In recent years the existence of weekly periodicities in various meteorological variables and atmospheric pollutants has been investigated in numerous studies. Evidence of weekly cycles in anthropogenic pollution has been shown for different regions in Europe (e.g. Bäumer et al., 2008; Barmet et al., 2009; Stjern, 2011), North America (e.g. Cerveny and Balling, 1998; Murphy et al., 2008) and Asia (e.g. Gong et al., 2007). Concerning different meteorological variables several investigations point to the presence of weekly periodicities in surface air temperature (e.g. Forster and Solomon, 2003; Bäumer and Vogel, 2007; Gong et al., 2007; Laux and Kunstmann, 2008; Sanchez-Lorenzo et al., 2008), precipitation (e.g. Cerveny and Balling, 1998; Bäumer and Vogel, 2007; Gong et al., 2007; Bell et al., 2008), wind speed (e.g. Cerveny and Balling, 1998) or cloudiness (e.g. Bäumer and Vogel, 2007; Sanchez-Lorenzo et al., 2008), just to name a few of the analysed variables. However, it has to be mentioned that the detected periodicities vary distinctly concerning their phase and amplitude among different regions, time periods and variables (e.g. Laux and Kunstmann, 2008). Moreover, serious doubts concerning the applied methods and the results achieved in some of these studies have been repeatedly raised (e.g. Hendricks Franssen, 2008; Hendricks Franssen et al., 2009). Also in contradiction to the above mentioned studies a number of studies did not find any proof for statistical significant weekly cycles in different meteorological variables in varying regions of the world (e.g. DeLisi et al., 2001; Schultz et al., 2007; Barmet et al., 2009; Stjern, 2011).

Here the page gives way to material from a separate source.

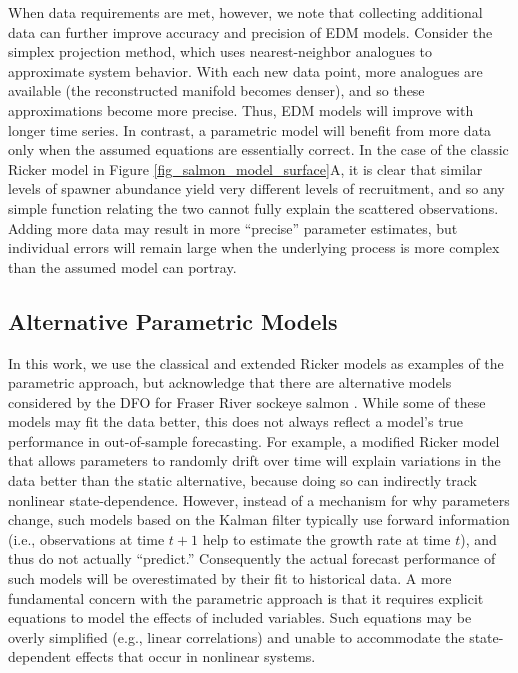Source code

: When data requirements are met, however, we note that collecting additional data can further improve accuracy and precision of EDM models. Consider the simplex projection method, which uses nearest-neighbor analogues to approximate system behavior. With each new data point, more analogues are available (the reconstructed manifold becomes denser), and so these approximations become more precise. Thus, EDM models will improve with longer time series. In contrast, a parametric model will benefit from more data only when the assumed equations are essentially correct. In the case of the classic Ricker model in Figure \ref{fig_salmon_model_surface}A, it is clear that similar levels of spawner abundance yield very different levels of recruitment, and so any simple function relating the two cannot fully explain the scattered observations. Adding more data may result in more ``precise'' parameter estimates, but individual errors will remain large when the underlying process is more complex than the assumed model can portray.

\subsection{Alternative Parametric Models}

In this work, we use the classical and extended Ricker models as examples of the parametric approach, but acknowledge that there are alternative models considered by the DFO for Fraser River sockeye salmon \cite{Peterman_2000, Haeseker_2007, Haeseker_2008, Grant_2012}. While some of these models may fit the data better, this does not always reflect a model's true performance in out-of-sample forecasting. For example, a modified Ricker model that allows parameters to randomly drift over time \cite{Peterman_2000} will explain variations in the data better than the static alternative, because doing so can indirectly track nonlinear state-dependence. However, instead of a mechanism for why parameters change, such models based on the Kalman filter \cite{Kalman_1960} typically use forward information (i.e., observations at time $t+1$ help to estimate the growth rate at time $t$), and thus do not actually ``predict.'' Consequently the actual forecast performance of such models will be overestimated by their fit to historical data. A more fundamental concern with the parametric approach is that it requires explicit equations to model the effects of included variables. Such equations may be overly simplified (e.g., linear correlations) and unable to accommodate the state-dependent effects that occur in nonlinear systems.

Given the absence of any known natural phenomena that may cause the weekly weather cycles several anthropogenic factors have been proposed as potential causes for the observed periodicities in meteorological parameters. In this context several authors (e.g. Cerveny and Balling, 1998; Bäumer and Vogel, 2007; Sanchez-Lorenzo et al., 2008) have supposed corresponding cycles in aerosol concentrations. Weekly cycles in greenhouse gases have been mentioned for example by Cerveny and Coakley (2002). Sanchez-Lorenzo et al. (2008) and Laux and Kunstmann (2008) found evidence for the relationship between weekly cycles in meteorological variables and corresponding periodicities in large-scale atmospheric circulation dynamics reflected by occurrence frequencies of objectively derived circulation types. These periodicities in large-scale circulation dynamics are supposed to be in turn triggered by air pollution effects in the lower troposphere (Laux and Kunstmann, 2009). Sanchez-Lorenzo et al. (2008) analysed occurrence frequencies of nine daily circulation types determined by an optimized cluster analysis (Philipp et al., 2007) for the period 1961–2003. A statistical significant weekly cycle turned out for one type during winter (December, January, February—DJF). However this finding has been brought into doubt by Hendricks Franssen et al. (2009). Laux and Kunstmann (2009) investigated weekly cycles in occurrence frequencies of objectively derived European circulation types according to Beck et al. (2007). By applying a robust bootstrap method they detected significant weekly cycles in occurrence frequencies of 10 out of 18 circulation types for the period 1991–2005.
Thus, so far all findings on possible weekly cycles in large-scale circulation dynamics are based on the analyses of occurrence frequencies of only two different circulation classifications applied to different data sets, for different regions and different time periods. Against this background it appears appropriate to analyse weekly cycles in occurrence frequencies of circulation types using a more comprehensive data base of circulation classifications in order to avoid the over interpretation of single results that are maybe due to inconsistencies in individual classifications.
In this contribution the existence of weekly periodicities in occurrence frequencies of circulation types is analysed on the basis of 231 different daily circulation-type classifications that were applied to varying spatial domains for the period 1957–2002. The basic idea behind this comprehensive approach is that any essential and realistic signal of a weekly cycle in large-scale circulation dynamics should be reflected in occurrence frequencies of circulation types derived from varying classification methods.